In the predawn darkness here this morning, rescuers raced to find survivors of the latest blast, but there were few. Most of the injured were residents of neighboring buildings who were hit by flying debris. Rain hampered efforts to search for anyone who might have been trapped under tons of smoldering rubble.
In a televised address, Yeltsin described the attack as terrorism and added: "This enemy does not have a conscience, shows no sorrow and is without honor. It has no face, nationality or belief. Let me stress--no nationality, no belief."
Earlier, Yeltsin assembled top officials at the Kremlin, including Luzhkov and law enforcement chiefs, an action he did not take after last week's attack. He also summoned Prime Minister Vladimir Putin back to Moscow from an economic conference in New Zealand.
Secretary of Defense William S. Cohen, who is in Moscow for meetings with his Russian counterpart, Igor Sergeyev, called the bombing "a cowardly and callous act of terrorism" and reiterated an earlier pledge by President Clinton to cooperate with Russia against terrorism.
Chechen guerrillas crossed into Dagestan two weeks ago and seized control of at least six border villages and a town, saying their aim is to establish an Islamic state in the region. Just days earlier, Russian troops had expelled a second, separate group of guerrillas from two villages in central Dagestan who had declared Islamic rule there. The latest fighting between the guerrillas and Russian troops has been intense, with the Russian military using warplanes, tanks and heavy artillery to try to dislodge the Chechens.
Vyacheslav Izmailov, a journalist who for four years has been helping gain the release of kidnap victims in Chechnya, said in television interviews that the guerrillas had formulated a strategy to strike back at Russia through the bombings. Izmailov said he had reported to authorities that the Chechens had sent "groups of terrorists" to Russian cities--using Slavic agents rather than ethnic Chechens who might be more conspicuous--to plant bombs. The bombers, he said, were to receive $50,000 for each successful blast.
Izmailov wrote in the newspaper Novaya Gazeta today that 10-man teams of bombers drove into Russian cities without hindrance. His claims were not confirmed by authorities, but one law enforcement source said his information is being taken seriously. In Grozny, the Chechen capital, the government denied any responsibility for the blasts.
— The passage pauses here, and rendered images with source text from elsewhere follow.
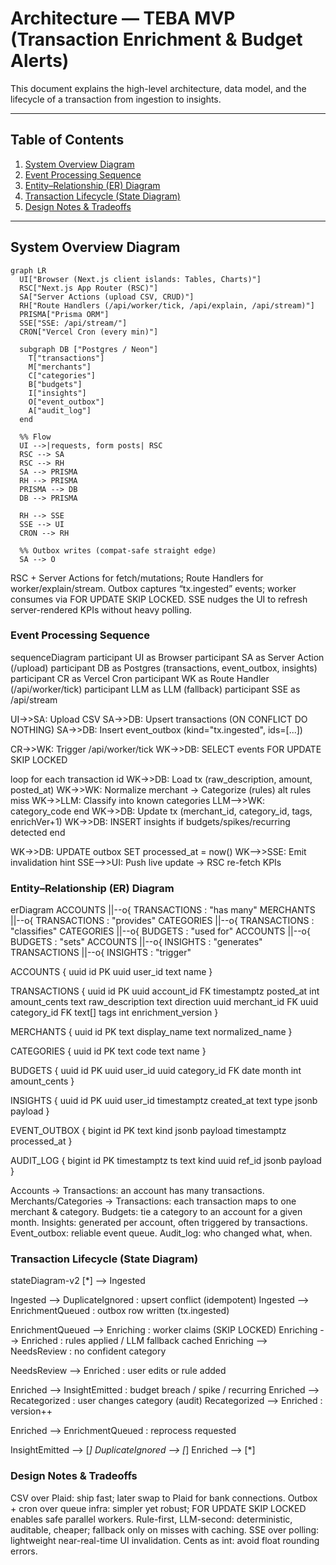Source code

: # Architecture — TEBA MVP (Transaction Enrichment & Budget Alerts)

This document explains the high-level architecture, data model, and the lifecycle of a transaction from ingestion to insights.

---

## Table of Contents

1. [System Overview Diagram](#system-overview-diagram)
2. [Event Processing Sequence](#event-processing-sequence)
3. [Entity–Relationship (ER) Diagram](#entityrelationship-er-diagram)
4. [Transaction Lifecycle (State Diagram)](#transaction-lifecycle-state-diagram)
5. [Design Notes & Tradeoffs](#design-notes--tradeoffs)

---

## System Overview Diagram

```mermaid
graph LR
  UI["Browser (Next.js client islands: Tables, Charts)"]
  RSC["Next.js App Router (RSC)"]
  SA["Server Actions (upload CSV, CRUD)"]
  RH["Route Handlers (/api/worker/tick, /api/explain, /api/stream)"]
  PRISMA["Prisma ORM"]
  SSE["SSE: /api/stream/"]
  CRON["Vercel Cron (every min)"]

  subgraph DB ["Postgres / Neon"]
    T["transactions"]
    M["merchants"]
    C["categories"]
    B["budgets"]
    I["insights"]
    O["event_outbox"]
    A["audit_log"]
  end

  %% Flow
  UI -->|requests, form posts| RSC
  RSC --> SA
  RSC --> RH
  SA --> PRISMA
  RH --> PRISMA
  PRISMA --> DB
  DB --> PRISMA

  RH --> SSE
  SSE --> UI
  CRON --> RH

  %% Outbox writes (compat-safe straight edge)
  SA --> O
```

RSC + Server Actions for fetch/mutations; Route Handlers for worker/explain/stream.
Outbox captures “tx.ingested” events; worker consumes via FOR UPDATE SKIP LOCKED.
SSE nudges the UI to refresh server-rendered KPIs without heavy polling.

### Event Processing Sequence

sequenceDiagram
participant UI as Browser
participant SA as Server Action (/upload)
participant DB as Postgres (transactions, event_outbox, insights)
participant CR as Vercel Cron
participant WK as Route Handler (/api/worker/tick)
participant LLM as LLM (fallback)
participant SSE as /api/stream

UI->>SA: Upload CSV
SA->>DB: Upsert transactions (ON CONFLICT DO NOTHING)
SA->>DB: Insert event_outbox (kind="tx.ingested", ids=[...])

CR->>WK: Trigger /api/worker/tick
WK->>DB: SELECT events FOR UPDATE SKIP LOCKED

loop for each transaction id
WK->>DB: Load tx (raw_description, amount, posted_at)
WK->>WK: Normalize merchant → Categorize (rules)
alt rules miss
WK->>LLM: Classify into known categories
LLM-->>WK: category_code
end
WK->>DB: Update tx (merchant_id, category_id, tags, enrichVer+1)
WK->>DB: INSERT insights if budgets/spikes/recurring detected
end

WK->>DB: UPDATE outbox SET processed_at = now()
WK-->>SSE: Emit invalidation hint
SSE-->>UI: Push live update → RSC re-fetch KPIs

### Entity–Relationship (ER) Diagram

erDiagram
ACCOUNTS ||--o{ TRANSACTIONS : "has many"
MERCHANTS ||--o{ TRANSACTIONS : "provides"
CATEGORIES ||--o{ TRANSACTIONS : "classifies"
CATEGORIES ||--o{ BUDGETS : "used for"
ACCOUNTS ||--o{ BUDGETS : "sets"
ACCOUNTS ||--o{ INSIGHTS : "generates"
TRANSACTIONS ||--o{ INSIGHTS : "trigger"

ACCOUNTS {
uuid id PK
uuid user_id
text name
}

TRANSACTIONS {
uuid id PK
uuid account_id FK
timestamptz posted_at
int amount_cents
text raw_description
text direction
uuid merchant_id FK
uuid category_id FK
text[] tags
int enrichment_version
}

MERCHANTS {
uuid id PK
text display_name
text normalized_name
}

CATEGORIES {
uuid id PK
text code
text name
}

BUDGETS {
uuid id PK
uuid user_id
uuid category_id FK
date month
int amount_cents
}

INSIGHTS {
uuid id PK
uuid user_id
timestamptz created_at
text type
jsonb payload
}

EVENT_OUTBOX {
bigint id PK
text kind
jsonb payload
timestamptz processed_at
}

AUDIT_LOG {
bigint id PK
timestamptz ts
text kind
uuid ref_id
jsonb payload
}

Accounts → Transactions: an account has many transactions.
Merchants/Categories → Transactions: each transaction maps to one merchant & category.
Budgets: tie a category to an account for a given month.
Insights: generated per account, often triggered by transactions.
Event_outbox: reliable event queue. Audit_log: who changed what, when.

### Transaction Lifecycle (State Diagram)

stateDiagram-v2
[*] --> Ingested

Ingested --> DuplicateIgnored : upsert conflict (idempotent)
Ingested --> EnrichmentQueued : outbox row written (tx.ingested)

EnrichmentQueued --> Enriching : worker claims (SKIP LOCKED)
Enriching --> Enriched : rules applied / LLM fallback cached
Enriching --> NeedsReview : no confident category

NeedsReview --> Enriched : user edits or rule added

Enriched --> InsightEmitted : budget breach / spike / recurring
Enriched --> Recategorized : user changes category (audit)
Recategorized --> Enriched : version++

Enriched --> EnrichmentQueued : reprocess requested

InsightEmitted --> [*]
DuplicateIgnored --> [*]
Enriched --> [*]

### Design Notes & Tradeoffs

CSV over Plaid: ship fast; later swap to Plaid for bank connections.
Outbox + cron over queue infra: simpler yet robust; FOR UPDATE SKIP LOCKED enables safe parallel workers.
Rule-first, LLM-second: deterministic, auditable, cheaper; fallback only on misses with caching.
SSE over polling: lightweight near-real-time UI invalidation.
Cents as int: avoid float rounding errors.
Yeltsin's decision for now not to resort to declaring a national emergency was widely hailed. Russia still lacks a contemporary law on procedures for declaring a state of emergency, the last having been enacted in 1991, before the current Constitution. Parliament is scheduled to discuss the issue Tuesday.
CAPTION: Russian authorities are distributing this artist's impression of a suspect in the two Moscow bombings.